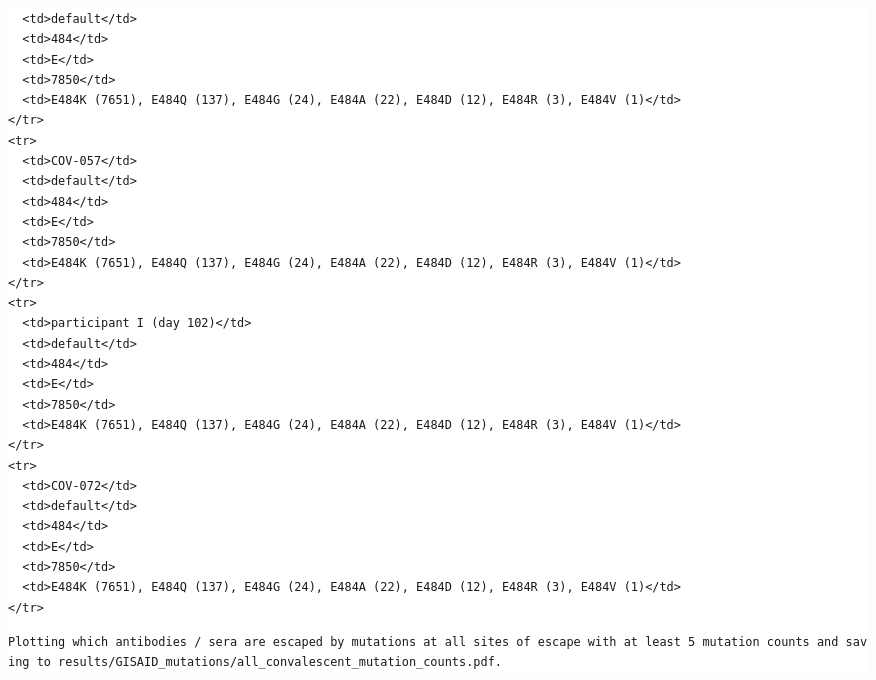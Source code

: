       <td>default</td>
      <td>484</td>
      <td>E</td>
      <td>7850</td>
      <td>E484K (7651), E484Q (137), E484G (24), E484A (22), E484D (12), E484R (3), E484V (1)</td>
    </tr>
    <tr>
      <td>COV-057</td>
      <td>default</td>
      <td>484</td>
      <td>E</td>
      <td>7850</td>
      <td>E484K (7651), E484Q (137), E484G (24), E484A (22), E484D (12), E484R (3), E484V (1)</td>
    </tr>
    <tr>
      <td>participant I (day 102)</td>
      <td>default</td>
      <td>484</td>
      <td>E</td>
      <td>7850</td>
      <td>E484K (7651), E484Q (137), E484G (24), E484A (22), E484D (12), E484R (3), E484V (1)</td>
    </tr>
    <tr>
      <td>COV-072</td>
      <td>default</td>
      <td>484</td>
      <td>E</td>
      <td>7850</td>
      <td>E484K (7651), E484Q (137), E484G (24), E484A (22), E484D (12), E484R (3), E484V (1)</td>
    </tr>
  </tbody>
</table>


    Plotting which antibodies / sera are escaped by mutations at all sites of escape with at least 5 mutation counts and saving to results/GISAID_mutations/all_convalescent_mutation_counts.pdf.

#####

:: Instructions to follow ::
After locating the line with "<td>COV-072</td>" in the records above, please set down that line and all later ones exactly, and no other line.

:: Solution for this task ::
      <td>COV-072</td>
      <td>default</td>
      <td>484</td>
      <td>E</td>
      <td>7850</td>
      <td>E484K (7651), E484Q (137), E484G (24), E484A (22), E484D (12), E484R (3), E484V (1)</td>
    </tr>
  </tbody>
</table>


    Plotting which antibodies / sera are escaped by mutations at all sites of escape with at least 5 mutation counts and saving to results/GISAID_mutations/all_convalescent_mutation_counts.pdf.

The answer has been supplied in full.